▶ Task prompt
Every line containing "texttt" should be copied out. Go through the entries and find them.

Records from a collection
-- Opening Marker --

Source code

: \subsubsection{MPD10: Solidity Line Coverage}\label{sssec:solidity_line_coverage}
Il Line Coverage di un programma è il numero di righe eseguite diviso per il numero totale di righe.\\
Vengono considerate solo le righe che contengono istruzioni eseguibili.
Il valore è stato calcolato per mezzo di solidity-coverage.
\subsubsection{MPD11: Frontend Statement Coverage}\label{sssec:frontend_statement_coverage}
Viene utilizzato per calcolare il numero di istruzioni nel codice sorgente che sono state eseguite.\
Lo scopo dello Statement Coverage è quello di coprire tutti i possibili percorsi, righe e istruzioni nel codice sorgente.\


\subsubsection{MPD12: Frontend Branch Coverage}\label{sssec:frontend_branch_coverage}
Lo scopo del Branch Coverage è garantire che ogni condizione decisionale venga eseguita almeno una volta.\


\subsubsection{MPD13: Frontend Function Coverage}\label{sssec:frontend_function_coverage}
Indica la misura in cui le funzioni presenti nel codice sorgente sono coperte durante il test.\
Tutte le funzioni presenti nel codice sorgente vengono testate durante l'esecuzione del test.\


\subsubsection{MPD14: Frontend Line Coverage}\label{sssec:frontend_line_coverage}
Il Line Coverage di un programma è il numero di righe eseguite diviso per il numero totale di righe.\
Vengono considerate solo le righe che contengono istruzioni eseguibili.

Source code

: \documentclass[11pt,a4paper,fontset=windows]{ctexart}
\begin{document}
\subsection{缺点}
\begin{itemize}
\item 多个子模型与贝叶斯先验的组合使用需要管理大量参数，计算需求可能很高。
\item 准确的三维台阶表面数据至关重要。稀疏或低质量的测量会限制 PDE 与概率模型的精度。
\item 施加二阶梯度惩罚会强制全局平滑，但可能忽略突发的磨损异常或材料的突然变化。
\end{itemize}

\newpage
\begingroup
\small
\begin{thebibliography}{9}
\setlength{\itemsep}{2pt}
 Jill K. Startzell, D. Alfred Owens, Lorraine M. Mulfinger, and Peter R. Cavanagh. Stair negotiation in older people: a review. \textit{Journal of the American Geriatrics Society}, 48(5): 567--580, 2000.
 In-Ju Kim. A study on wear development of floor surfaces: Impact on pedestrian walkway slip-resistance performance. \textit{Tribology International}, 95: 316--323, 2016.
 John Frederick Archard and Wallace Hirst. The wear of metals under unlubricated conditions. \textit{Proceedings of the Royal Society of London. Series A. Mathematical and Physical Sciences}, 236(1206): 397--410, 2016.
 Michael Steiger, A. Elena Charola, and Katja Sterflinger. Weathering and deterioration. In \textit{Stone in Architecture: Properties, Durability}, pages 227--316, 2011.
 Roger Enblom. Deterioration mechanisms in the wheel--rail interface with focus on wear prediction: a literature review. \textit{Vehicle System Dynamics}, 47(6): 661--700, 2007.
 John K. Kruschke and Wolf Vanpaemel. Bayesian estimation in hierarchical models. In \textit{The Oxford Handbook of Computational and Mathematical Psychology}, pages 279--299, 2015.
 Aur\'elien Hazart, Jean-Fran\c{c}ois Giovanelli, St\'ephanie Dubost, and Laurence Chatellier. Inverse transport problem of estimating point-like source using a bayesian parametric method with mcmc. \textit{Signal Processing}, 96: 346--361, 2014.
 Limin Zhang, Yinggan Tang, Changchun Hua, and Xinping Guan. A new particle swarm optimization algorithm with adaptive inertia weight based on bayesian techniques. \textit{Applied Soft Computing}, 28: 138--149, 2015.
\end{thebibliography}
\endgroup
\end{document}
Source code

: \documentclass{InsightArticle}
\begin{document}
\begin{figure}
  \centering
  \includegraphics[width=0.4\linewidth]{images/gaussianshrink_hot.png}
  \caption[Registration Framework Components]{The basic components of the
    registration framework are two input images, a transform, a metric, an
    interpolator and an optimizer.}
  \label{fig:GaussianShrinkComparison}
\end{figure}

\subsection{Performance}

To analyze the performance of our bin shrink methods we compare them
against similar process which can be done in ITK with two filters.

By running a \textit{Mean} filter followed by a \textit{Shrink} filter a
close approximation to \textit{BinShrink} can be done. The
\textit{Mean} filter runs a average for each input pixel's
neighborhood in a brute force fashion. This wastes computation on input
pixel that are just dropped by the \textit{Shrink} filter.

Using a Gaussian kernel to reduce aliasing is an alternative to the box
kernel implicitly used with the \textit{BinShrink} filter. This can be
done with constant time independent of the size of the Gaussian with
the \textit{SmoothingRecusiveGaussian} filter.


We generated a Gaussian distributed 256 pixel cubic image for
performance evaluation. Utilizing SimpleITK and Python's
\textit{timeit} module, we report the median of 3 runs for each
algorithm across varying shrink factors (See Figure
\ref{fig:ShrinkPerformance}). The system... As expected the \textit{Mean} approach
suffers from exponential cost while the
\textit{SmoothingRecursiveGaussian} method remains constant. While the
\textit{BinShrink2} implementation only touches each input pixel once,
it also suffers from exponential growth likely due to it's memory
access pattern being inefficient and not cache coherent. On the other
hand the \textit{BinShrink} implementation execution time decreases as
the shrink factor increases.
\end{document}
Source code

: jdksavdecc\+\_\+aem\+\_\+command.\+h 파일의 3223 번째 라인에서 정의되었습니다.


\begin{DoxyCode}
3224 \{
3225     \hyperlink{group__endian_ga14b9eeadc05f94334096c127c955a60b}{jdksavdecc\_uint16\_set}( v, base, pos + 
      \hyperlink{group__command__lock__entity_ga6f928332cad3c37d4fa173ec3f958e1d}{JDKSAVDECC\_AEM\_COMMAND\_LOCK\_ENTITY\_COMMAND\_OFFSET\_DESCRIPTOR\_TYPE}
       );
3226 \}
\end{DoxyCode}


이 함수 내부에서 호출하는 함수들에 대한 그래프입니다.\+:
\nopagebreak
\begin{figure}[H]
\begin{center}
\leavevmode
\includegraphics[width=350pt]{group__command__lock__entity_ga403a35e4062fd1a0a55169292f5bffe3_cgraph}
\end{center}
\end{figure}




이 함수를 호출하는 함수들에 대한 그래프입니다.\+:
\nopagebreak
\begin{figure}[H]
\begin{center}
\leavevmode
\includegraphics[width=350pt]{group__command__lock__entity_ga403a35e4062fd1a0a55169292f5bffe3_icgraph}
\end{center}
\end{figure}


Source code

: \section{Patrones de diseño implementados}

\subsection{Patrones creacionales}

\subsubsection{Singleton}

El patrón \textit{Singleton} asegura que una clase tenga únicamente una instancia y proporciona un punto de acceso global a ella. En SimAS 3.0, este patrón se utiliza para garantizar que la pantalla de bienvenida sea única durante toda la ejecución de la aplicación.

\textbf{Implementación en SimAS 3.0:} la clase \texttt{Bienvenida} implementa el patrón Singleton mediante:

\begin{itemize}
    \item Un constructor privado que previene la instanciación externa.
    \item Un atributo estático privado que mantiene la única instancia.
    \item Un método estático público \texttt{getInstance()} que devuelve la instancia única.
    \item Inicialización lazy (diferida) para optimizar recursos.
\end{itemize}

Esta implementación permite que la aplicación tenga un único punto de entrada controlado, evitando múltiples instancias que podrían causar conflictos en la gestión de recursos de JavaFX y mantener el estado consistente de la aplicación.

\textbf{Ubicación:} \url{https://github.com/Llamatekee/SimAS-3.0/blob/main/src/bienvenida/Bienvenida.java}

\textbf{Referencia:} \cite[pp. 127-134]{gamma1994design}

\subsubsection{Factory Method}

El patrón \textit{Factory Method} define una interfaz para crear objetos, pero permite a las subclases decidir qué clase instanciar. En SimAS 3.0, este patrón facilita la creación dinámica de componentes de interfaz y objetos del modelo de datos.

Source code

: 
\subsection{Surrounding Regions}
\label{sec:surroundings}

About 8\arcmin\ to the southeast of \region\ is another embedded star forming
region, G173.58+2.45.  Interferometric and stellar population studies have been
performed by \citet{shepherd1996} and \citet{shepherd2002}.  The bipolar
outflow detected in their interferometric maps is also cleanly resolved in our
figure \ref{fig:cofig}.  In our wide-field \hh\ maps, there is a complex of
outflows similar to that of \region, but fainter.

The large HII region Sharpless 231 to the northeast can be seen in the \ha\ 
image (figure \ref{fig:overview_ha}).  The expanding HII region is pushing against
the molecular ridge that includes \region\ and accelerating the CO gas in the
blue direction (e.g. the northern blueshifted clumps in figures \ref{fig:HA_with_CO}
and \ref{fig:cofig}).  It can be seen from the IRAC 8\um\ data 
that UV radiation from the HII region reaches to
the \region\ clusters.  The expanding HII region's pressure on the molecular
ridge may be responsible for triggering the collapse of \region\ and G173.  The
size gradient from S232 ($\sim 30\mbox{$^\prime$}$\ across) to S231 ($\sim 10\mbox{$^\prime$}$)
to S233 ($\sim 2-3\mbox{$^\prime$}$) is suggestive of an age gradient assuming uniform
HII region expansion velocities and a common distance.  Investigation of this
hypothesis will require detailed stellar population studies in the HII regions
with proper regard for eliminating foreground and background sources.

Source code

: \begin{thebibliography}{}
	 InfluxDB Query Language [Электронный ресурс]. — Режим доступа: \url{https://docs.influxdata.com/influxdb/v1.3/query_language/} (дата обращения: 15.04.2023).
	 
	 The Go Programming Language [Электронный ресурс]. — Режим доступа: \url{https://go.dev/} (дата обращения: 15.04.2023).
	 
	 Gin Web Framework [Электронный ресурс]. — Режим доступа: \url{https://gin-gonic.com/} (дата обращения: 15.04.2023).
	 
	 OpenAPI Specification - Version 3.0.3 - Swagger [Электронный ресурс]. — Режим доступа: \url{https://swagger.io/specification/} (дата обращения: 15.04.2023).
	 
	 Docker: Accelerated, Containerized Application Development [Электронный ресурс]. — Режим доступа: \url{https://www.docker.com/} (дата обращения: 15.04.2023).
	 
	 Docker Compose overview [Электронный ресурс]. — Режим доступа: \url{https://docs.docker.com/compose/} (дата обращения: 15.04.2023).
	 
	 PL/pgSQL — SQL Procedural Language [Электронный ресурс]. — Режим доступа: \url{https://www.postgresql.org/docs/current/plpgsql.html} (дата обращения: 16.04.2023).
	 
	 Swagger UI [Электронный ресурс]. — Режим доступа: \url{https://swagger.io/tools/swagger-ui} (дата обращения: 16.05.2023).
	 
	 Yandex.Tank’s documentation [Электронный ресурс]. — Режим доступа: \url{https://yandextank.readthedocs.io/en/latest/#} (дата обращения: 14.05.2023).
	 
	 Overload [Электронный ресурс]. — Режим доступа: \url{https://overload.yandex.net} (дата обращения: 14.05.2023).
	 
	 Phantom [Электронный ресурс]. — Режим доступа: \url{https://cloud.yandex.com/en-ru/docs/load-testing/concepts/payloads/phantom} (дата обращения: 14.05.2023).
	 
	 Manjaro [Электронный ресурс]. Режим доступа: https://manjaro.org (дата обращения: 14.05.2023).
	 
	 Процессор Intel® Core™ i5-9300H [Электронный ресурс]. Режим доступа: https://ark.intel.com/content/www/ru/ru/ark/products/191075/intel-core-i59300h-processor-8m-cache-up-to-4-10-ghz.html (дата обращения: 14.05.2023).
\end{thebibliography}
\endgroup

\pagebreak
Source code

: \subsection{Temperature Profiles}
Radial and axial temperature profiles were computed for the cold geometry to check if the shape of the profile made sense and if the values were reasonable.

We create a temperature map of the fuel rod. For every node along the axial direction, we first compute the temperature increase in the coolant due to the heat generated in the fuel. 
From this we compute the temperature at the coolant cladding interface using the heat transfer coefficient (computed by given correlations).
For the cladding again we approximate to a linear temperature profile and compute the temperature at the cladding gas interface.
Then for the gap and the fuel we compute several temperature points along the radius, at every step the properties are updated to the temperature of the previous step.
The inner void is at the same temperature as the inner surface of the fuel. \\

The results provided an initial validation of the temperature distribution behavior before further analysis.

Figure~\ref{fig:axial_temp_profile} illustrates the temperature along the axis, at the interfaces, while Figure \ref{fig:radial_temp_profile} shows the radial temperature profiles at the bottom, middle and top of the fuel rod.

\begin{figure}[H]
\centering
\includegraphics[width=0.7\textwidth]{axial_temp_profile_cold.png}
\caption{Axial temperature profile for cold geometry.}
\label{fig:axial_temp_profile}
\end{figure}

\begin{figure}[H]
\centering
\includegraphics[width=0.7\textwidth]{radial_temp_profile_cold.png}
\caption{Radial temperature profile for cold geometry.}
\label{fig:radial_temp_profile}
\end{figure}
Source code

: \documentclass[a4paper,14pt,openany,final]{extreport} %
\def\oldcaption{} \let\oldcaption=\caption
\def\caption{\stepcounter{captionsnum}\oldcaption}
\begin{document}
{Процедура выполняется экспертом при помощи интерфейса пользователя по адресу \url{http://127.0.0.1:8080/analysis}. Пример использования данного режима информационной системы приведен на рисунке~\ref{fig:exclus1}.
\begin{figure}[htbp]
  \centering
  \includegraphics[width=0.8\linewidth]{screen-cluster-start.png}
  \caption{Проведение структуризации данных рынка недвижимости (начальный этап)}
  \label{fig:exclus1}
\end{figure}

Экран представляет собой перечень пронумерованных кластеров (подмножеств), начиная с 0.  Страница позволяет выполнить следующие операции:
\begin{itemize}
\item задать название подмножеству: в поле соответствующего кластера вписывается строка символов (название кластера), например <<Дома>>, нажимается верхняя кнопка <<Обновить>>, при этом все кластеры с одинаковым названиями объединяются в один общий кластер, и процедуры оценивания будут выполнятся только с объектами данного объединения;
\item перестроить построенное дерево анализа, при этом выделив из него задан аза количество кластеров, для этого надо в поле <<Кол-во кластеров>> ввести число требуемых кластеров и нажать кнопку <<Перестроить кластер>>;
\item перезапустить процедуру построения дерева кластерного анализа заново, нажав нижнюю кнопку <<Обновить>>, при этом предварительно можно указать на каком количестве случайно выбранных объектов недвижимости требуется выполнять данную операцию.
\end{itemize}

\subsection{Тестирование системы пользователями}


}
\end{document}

-- Closing Marker --

▶ Finished task
\textbf{Implementación en SimAS 3.0:} la clase \texttt{Bienvenida} implementa el patrón Singleton mediante:
    \item Un método estático público \texttt{getInstance()} que devuelve la instancia única.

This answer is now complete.